O Exército de Israel divulgou neste domingo (19) um mapa que mostra a nova linha de deslocamento dentro do Líbano. A região no sul do Líbano apresenta dezenas de vilarejos, em sua maioria abandonados, sob controle israelense, após a implementação de um cessar-fogo com o grupo Hezbollah.
O cessar-fogo foi acordado na quinta-feira, com apoio dos Estados Unidos, e ocorreu após as primeiras conversações diretas entre Israel e Líbano em 14 de abril. O objetivo do acordo é facilitar negociações mais amplas entre os EUA e o Irã, enquanto as forças israelenses mantêm posições no sul do Líbano.

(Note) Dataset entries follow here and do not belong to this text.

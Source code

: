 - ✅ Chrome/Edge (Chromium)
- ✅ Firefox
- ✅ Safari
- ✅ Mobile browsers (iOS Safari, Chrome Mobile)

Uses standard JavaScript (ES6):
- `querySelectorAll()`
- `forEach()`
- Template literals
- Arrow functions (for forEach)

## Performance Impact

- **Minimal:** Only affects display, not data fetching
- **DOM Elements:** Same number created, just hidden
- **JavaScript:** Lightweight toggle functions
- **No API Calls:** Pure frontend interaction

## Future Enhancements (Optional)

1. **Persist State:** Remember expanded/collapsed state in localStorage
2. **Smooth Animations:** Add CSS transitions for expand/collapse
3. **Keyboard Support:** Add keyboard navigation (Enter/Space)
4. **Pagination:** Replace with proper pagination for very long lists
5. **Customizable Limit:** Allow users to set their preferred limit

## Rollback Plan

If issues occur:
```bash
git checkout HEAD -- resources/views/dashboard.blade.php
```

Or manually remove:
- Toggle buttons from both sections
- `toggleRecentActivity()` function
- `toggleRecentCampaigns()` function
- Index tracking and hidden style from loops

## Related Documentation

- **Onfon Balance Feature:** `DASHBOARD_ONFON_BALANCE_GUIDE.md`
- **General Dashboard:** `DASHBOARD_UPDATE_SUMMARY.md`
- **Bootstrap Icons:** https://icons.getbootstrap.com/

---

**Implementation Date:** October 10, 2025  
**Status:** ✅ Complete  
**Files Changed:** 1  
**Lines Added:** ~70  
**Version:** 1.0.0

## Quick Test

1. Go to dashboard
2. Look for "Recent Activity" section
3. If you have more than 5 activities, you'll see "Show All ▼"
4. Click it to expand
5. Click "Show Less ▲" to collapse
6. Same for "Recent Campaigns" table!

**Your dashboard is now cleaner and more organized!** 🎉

A linha de implantação, conforme o mapa, se estende de 5 a 10 quilômetros dentro do território libanês, onde Israel planeja criar uma zona-tampão. As forças israelenses destruíram vilarejos na área, alegando que o objetivo é proteger as cidades do norte de Israel dos ataques do Hezbollah.
““Cinco divisões, juntamente com as forças da Marinha israelense, estão operando simultaneamente ao sul da linha de defesa avançada no sul do Líbano, a fim de desmantelar os locais de infraestrutura terrorista do Hezbollah e evitar ameaças diretas às comunidades no norte de Israel”,”
informaram os militares em uma declaração que acompanhou o mapa. Quando questionados sobre o retorno das pessoas que fugiram dos ataques israelenses, os militares israelenses não comentaram.
Alguns civis libaneses conseguiram acessar vilarejos dentro ou além da linha estabelecida por Israel, mas a maioria dos vilarejos ao sul da linha permanece inacessível, conforme relatado por uma fonte de segurança libanesa.
O ministro da Defesa israelense, Israel Katz, afirmou que as casas na fronteira que foram exploradas pelo Hezbollah serão demolidas e que “qualquer estrutura que ameace nossos soldados e qualquer estrada suspeita de (estar plantada com) explosivos deve ser imediatamente destruída”.
O Líbano se envolveu na guerra em 2 de março, quando o Hezbollah disparou em apoio a Teerã, resultando em uma ofensiva israelense que causou a morte de mais de 2.100 pessoas, incluindo 177 crianças, e forçou a fuga de mais de 1,2 milhão de pessoas, segundo autoridades libanesas. O Hezbollah não divulgou seus números de vítimas, mas fontes próximas ao grupo afirmam que pelo menos 400 de seus combatentes foram mortos até o final de março.
O Hezbollah disparou centenas de foguetes e drones contra Israel, resultando na morte de dois civis israelenses, enquanto 15 soldados israelenses morreram no Líbano desde 2 de março, conforme informações de Israel.